▸ What you are asked to do
Copy every line of the entries that includes the word "index".

- - - -

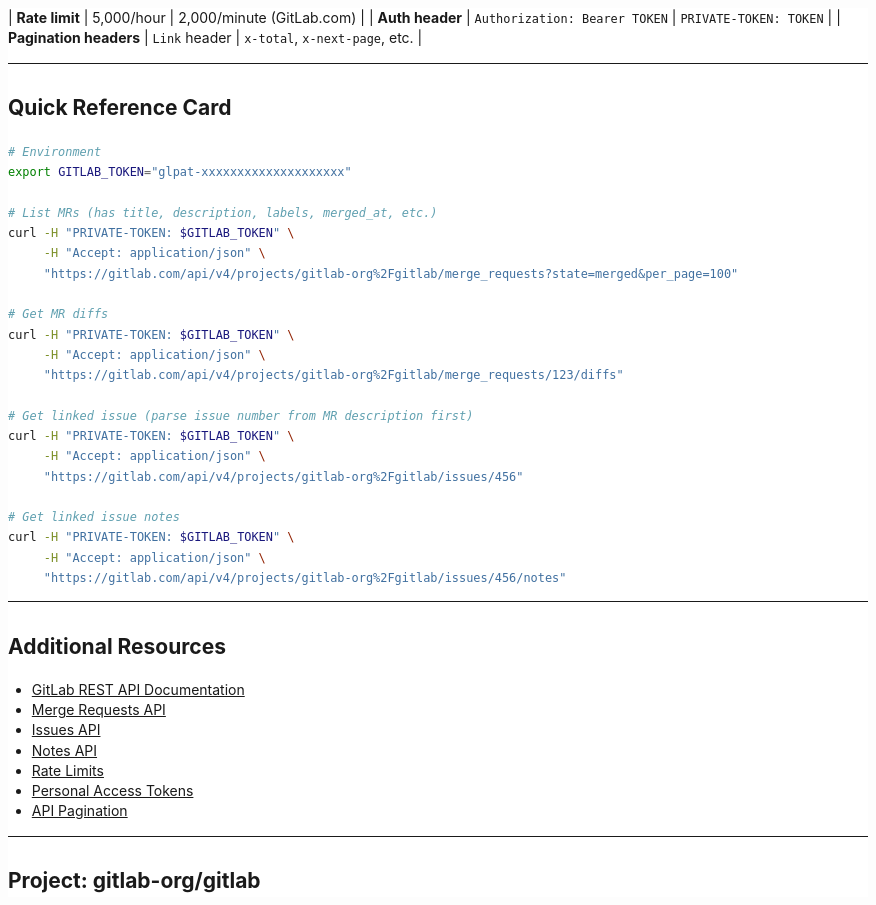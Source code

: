 | **Rate limit** | 5,000/hour | 2,000/minute (GitLab.com) |
| **Auth header** | `Authorization: Bearer TOKEN` | `PRIVATE-TOKEN: TOKEN` |
| **Pagination headers** | `Link` header | `x-total`, `x-next-page`, etc. |

---

## Quick Reference Card

```bash
# Environment
export GITLAB_TOKEN="glpat-xxxxxxxxxxxxxxxxxxxx"

# List MRs (has title, description, labels, merged_at, etc.)
curl -H "PRIVATE-TOKEN: $GITLAB_TOKEN" \
     -H "Accept: application/json" \
     "https://gitlab.com/api/v4/projects/gitlab-org%2Fgitlab/merge_requests?state=merged&per_page=100"

# Get MR diffs
curl -H "PRIVATE-TOKEN: $GITLAB_TOKEN" \
     -H "Accept: application/json" \
     "https://gitlab.com/api/v4/projects/gitlab-org%2Fgitlab/merge_requests/123/diffs"

# Get linked issue (parse issue number from MR description first)
curl -H "PRIVATE-TOKEN: $GITLAB_TOKEN" \
     -H "Accept: application/json" \
     "https://gitlab.com/api/v4/projects/gitlab-org%2Fgitlab/issues/456"

# Get linked issue notes
curl -H "PRIVATE-TOKEN: $GITLAB_TOKEN" \
     -H "Accept: application/json" \
     "https://gitlab.com/api/v4/projects/gitlab-org%2Fgitlab/issues/456/notes"
```

---

## Additional Resources

- [GitLab REST API Documentation](https://docs.gitlab.com/ee/api/)
- [Merge Requests API](https://docs.gitlab.com/ee/api/merge_requests.html)
- [Issues API](https://docs.gitlab.com/ee/api/issues.html)
- [Notes API](https://docs.gitlab.com/ee/api/notes.html)
- [Rate Limits](https://docs.gitlab.com/ee/user/admin_area/settings/rate_limit_on_raw_endpoints.html)
- [Personal Access Tokens](https://docs.gitlab.com/ee/user/profile/personal_access_tokens.html)
- [API Pagination](https://docs.gitlab.com/ee/api/index.html#pagination)

---

## Project: gitlab-org/gitlab
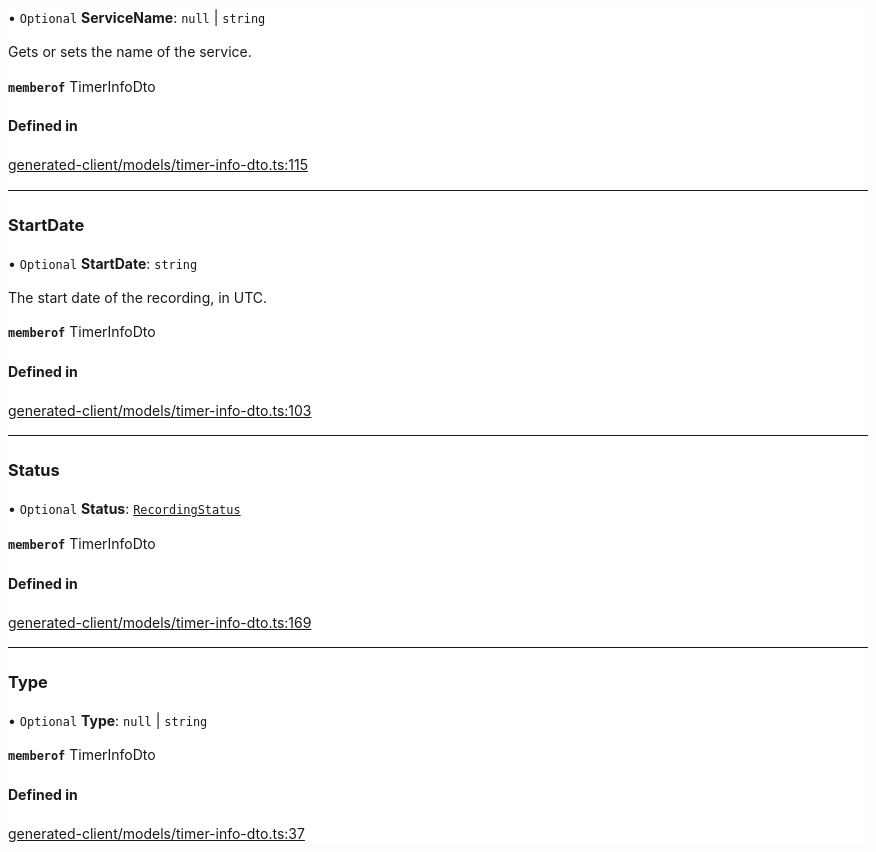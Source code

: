 • `Optional` **ServiceName**: ``null`` \| `string`

Gets or sets the name of the service.

**`memberof`** TimerInfoDto

#### Defined in

[generated-client/models/timer-info-dto.ts:115](https://github.com/thornbill/jellyfin-sdk-typescript/blob/eb13db7/src/generated-client/models/timer-info-dto.ts#L115)

___

### StartDate

• `Optional` **StartDate**: `string`

The start date of the recording, in UTC.

**`memberof`** TimerInfoDto

#### Defined in

[generated-client/models/timer-info-dto.ts:103](https://github.com/thornbill/jellyfin-sdk-typescript/blob/eb13db7/src/generated-client/models/timer-info-dto.ts#L103)

___

### Status

• `Optional` **Status**: [`RecordingStatus`](../enums/index.api.RecordingStatus.md)

**`memberof`** TimerInfoDto

#### Defined in

[generated-client/models/timer-info-dto.ts:169](https://github.com/thornbill/jellyfin-sdk-typescript/blob/eb13db7/src/generated-client/models/timer-info-dto.ts#L169)

___

### Type

• `Optional` **Type**: ``null`` \| `string`

**`memberof`** TimerInfoDto

#### Defined in

[generated-client/models/timer-info-dto.ts:37](https://github.com/thornbill/jellyfin-sdk-typescript/blob/eb13db7/src/generated-client/models/timer-info-dto.ts#L37)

- - - -

▸ Written reply
- [API Pagination](https://docs.gitlab.com/ee/api/index.html#pagination)
• `Optional` **Status**: [`RecordingStatus`](../enums/index.api.RecordingStatus.md)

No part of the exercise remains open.